[ACTIVITY]
Search the records for the string "años" and return each line that has it.

---------- DATA EXTRACT

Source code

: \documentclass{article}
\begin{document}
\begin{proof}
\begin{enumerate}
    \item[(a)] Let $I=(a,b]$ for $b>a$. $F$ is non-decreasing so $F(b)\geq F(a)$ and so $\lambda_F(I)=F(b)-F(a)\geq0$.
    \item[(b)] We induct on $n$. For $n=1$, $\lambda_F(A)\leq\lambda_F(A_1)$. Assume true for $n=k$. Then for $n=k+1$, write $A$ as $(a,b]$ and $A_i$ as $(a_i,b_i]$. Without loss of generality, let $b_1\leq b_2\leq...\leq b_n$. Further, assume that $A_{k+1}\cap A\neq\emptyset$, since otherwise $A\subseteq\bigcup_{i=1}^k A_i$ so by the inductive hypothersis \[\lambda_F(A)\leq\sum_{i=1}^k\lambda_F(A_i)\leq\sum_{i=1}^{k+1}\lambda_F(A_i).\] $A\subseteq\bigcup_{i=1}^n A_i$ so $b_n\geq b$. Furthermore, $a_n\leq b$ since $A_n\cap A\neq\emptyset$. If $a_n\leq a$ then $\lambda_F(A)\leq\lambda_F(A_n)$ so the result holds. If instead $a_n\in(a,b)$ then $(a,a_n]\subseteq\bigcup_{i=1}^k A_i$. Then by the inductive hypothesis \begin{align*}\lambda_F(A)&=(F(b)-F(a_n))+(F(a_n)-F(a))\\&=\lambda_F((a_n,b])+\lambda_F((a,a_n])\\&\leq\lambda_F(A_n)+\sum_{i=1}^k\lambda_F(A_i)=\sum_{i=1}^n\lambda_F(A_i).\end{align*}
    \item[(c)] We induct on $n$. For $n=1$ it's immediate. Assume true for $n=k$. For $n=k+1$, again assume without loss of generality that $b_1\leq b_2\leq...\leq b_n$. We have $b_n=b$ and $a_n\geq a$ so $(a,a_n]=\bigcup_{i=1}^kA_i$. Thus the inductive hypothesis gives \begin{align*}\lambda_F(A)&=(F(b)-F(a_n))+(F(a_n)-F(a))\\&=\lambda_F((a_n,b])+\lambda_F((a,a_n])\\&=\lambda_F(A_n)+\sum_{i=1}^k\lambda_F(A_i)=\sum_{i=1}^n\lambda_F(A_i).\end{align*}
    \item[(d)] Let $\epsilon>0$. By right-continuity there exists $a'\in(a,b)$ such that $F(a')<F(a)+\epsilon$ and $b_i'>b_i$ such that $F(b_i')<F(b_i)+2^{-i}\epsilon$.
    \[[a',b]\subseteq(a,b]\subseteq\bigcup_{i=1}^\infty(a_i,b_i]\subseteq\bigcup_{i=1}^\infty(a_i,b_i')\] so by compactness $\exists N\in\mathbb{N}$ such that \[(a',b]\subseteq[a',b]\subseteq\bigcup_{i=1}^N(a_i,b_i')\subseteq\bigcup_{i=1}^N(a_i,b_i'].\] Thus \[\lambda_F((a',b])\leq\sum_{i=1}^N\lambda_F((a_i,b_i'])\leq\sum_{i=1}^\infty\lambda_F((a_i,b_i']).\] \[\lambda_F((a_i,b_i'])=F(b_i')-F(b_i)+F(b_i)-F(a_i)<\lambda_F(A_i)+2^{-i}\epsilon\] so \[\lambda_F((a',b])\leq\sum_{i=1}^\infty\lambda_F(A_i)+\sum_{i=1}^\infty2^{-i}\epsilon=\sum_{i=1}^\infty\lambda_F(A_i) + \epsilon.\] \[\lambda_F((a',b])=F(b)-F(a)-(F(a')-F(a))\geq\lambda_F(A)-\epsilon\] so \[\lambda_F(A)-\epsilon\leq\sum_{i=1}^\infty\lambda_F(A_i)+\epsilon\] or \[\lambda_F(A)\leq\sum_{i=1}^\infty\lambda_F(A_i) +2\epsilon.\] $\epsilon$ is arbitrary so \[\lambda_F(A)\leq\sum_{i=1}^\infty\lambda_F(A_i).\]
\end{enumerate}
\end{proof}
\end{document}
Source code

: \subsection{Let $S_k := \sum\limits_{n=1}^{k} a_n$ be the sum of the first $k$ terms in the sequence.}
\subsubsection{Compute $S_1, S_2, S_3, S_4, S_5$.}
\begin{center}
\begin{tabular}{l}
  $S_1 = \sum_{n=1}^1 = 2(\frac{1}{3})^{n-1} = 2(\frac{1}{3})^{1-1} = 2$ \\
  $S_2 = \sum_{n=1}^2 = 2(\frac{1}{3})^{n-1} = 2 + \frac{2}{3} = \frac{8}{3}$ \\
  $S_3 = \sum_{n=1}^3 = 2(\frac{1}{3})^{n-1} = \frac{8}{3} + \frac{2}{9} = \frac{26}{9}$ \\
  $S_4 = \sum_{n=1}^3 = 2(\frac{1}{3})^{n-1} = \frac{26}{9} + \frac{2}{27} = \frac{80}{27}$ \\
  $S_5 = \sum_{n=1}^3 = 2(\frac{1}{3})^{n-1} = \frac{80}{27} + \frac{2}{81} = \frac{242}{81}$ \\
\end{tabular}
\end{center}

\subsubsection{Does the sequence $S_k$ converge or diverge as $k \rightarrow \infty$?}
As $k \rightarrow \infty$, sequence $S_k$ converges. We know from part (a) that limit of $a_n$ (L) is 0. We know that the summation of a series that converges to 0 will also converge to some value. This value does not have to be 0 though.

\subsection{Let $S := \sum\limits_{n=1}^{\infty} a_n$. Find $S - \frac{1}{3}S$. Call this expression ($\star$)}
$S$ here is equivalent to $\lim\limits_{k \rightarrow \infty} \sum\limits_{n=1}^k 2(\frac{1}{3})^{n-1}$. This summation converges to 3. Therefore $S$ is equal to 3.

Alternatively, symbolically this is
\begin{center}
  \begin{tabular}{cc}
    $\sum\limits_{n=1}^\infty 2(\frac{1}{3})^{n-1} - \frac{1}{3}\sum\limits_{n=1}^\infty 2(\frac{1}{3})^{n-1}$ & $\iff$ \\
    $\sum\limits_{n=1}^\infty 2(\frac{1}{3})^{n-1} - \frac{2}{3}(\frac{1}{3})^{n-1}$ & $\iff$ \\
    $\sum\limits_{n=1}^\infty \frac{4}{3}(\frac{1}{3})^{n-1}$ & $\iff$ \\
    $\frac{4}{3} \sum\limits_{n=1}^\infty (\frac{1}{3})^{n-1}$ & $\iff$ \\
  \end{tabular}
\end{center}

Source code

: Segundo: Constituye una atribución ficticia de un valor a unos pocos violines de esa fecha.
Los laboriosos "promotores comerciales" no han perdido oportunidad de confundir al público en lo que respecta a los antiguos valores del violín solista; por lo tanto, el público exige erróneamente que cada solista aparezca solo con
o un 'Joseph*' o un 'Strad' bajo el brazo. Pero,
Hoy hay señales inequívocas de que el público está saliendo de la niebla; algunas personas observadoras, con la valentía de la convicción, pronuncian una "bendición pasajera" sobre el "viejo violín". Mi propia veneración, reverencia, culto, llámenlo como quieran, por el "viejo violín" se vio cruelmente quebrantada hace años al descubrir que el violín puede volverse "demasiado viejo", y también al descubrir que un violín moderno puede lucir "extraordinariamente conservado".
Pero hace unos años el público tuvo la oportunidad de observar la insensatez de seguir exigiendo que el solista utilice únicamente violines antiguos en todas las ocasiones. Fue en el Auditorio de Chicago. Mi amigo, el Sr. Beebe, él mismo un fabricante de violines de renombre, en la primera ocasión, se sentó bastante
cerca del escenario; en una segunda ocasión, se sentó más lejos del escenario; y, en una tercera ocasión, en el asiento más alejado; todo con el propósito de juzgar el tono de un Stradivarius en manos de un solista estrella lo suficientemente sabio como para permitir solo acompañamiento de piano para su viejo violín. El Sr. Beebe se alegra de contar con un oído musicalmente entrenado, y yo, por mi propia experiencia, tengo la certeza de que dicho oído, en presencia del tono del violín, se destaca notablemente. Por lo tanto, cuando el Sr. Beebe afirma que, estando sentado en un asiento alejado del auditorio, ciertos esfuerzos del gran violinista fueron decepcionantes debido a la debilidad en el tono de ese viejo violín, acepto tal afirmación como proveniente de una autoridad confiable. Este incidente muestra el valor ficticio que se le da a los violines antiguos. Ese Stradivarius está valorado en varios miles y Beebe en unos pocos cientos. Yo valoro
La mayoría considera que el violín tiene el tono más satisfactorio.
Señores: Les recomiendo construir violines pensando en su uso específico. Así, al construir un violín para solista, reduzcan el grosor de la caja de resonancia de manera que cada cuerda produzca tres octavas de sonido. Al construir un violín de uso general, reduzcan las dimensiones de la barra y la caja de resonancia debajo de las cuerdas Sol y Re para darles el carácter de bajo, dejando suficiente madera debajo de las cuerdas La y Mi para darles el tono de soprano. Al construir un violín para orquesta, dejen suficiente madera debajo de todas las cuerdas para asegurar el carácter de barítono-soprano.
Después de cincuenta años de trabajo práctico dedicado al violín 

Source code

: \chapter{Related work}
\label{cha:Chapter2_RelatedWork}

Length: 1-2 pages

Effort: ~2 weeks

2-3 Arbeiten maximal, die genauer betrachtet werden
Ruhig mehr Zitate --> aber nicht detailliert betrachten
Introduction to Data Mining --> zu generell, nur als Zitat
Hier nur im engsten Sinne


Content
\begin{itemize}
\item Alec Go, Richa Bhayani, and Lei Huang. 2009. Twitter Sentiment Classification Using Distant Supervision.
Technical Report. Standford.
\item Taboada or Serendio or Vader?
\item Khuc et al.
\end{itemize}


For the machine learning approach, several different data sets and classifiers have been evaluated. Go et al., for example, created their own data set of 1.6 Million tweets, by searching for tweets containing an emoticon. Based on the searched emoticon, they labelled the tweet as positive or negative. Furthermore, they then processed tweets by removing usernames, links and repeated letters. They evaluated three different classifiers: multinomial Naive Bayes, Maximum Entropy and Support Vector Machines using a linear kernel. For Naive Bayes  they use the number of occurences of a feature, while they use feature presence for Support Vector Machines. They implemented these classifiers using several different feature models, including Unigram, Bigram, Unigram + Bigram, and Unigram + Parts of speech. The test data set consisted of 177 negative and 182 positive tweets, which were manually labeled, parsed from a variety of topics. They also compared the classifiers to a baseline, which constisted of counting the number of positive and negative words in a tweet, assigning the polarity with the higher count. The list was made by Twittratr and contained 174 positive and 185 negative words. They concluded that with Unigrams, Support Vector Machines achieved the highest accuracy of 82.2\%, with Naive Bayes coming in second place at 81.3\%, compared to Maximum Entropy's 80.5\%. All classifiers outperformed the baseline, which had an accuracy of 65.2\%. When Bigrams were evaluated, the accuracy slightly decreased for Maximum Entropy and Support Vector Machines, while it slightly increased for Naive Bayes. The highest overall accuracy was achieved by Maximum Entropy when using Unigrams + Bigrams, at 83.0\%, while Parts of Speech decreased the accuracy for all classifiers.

--------------------

[RESPONSE BELOW]
Hoy hay señales inequívocas de que el público está saliendo de la niebla; algunas personas observadoras, con la valentía de la convicción, pronuncian una "bendición pasajera" sobre el "viejo violín". Mi propia veneración, reverencia, culto, llámenlo como quieran, por el "viejo violín" se vio cruelmente quebrantada hace años al descubrir que el violín puede volverse "demasiado viejo", y también al descubrir que un violín moderno puede lucir "extraordinariamente conservado".
Pero hace unos años el público tuvo la oportunidad de observar la insensatez de seguir exigiendo que el solista utilice únicamente violines antiguos en todas las ocasiones. Fue en el Auditorio de Chicago. Mi amigo, el Sr. Beebe, él mismo un fabricante de violines de renombre, en la primera ocasión, se sentó bastante
Después de cincuenta años de trabajo práctico dedicado al violín 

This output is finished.